Wednesday, August 15, 2007

Anxious About Ministry

Ugh, I'm so tired.

Wednesday nights are a killer for me, and this wednesday especially.
There have been so many things to do lately. For one, trying to catch up on things from being gone for a week, combined with doing the usual routine and schedule. In addition to this, were getting ready to leave again for a family reunion at the end of August!

Of course dh is away right now. We had church this evening. I arrived tired, and I left even more tired. One of my little ones was hyped up from Pee Wee Club and playing with friends, my other baby was crabby.
When we got home, I was dragging to get them in clean diapers, PJ's and off to bed. Then dh came home for a minuet and then left again in the middle of them getting ready for bed. He had to drive the tractor somewhere...I thought that was strange it getting dark out, but I was too tired to say much about it.

It's one of those nights when I feel like I'm spinning my wheels and not really getting anywhere.

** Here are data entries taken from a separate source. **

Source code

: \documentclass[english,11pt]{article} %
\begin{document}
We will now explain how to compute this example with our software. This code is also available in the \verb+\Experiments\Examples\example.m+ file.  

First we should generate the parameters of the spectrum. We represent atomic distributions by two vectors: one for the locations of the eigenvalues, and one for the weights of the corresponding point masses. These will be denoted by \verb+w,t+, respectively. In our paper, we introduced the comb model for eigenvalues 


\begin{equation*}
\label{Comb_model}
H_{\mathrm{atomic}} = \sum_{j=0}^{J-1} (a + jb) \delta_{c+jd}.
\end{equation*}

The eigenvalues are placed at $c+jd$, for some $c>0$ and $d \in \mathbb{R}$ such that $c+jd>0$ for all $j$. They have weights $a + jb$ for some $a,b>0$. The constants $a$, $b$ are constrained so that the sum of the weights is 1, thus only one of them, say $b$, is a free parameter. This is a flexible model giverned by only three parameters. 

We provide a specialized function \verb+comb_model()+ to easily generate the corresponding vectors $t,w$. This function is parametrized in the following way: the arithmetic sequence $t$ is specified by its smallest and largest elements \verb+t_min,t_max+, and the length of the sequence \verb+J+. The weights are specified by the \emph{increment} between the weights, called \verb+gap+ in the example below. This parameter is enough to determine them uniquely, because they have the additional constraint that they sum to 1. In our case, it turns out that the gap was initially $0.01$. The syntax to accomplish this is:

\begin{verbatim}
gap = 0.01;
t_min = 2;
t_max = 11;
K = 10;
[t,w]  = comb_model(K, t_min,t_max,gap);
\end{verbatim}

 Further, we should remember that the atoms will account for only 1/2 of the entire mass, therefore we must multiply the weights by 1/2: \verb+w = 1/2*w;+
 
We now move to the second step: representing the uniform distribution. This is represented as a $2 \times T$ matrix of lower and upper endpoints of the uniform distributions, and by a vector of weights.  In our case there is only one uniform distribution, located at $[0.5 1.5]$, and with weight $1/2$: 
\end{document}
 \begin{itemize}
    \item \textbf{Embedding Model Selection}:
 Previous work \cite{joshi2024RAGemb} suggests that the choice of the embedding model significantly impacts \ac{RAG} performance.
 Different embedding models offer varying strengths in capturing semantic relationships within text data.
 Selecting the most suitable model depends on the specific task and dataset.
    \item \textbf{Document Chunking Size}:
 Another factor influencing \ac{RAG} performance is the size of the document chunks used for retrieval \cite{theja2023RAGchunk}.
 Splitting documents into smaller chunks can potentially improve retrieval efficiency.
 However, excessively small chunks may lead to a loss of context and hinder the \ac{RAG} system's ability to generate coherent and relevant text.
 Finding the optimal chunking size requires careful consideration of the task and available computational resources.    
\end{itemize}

I'm teaching Patch the Pirate and the numbers are so up and down. The kids act so spoiled sometimes and it gets very discouraging. Sometimes I think it would be better if I just didn't care about it that much, then it wouldn't be such a big deal.

I'm also starting up a Mom's Group and next week is our first meeting. The planning has seemed to go well so far. I guess I'm a little discouraged because one of the moms who I was hoping would be involved told me tonight that for now, she wont be able to. She was the one who's not really a part of the church yet, and who has a lot of friends in the community (she grew up here). So, I was kind of hoping she would want to come.
I don't know, I find myself feeling like I have to "sell" certain ministries sometimes, and I don't like it. I feel like I have to have to have a "three ringed circus" for some people, and thats still not enough to get them to come.
I just remember when God grabbed a hold of my heart, people didn't have to try to "sell" church or Jesus to me, I just wanted to be there because thats where I could learn more about Him.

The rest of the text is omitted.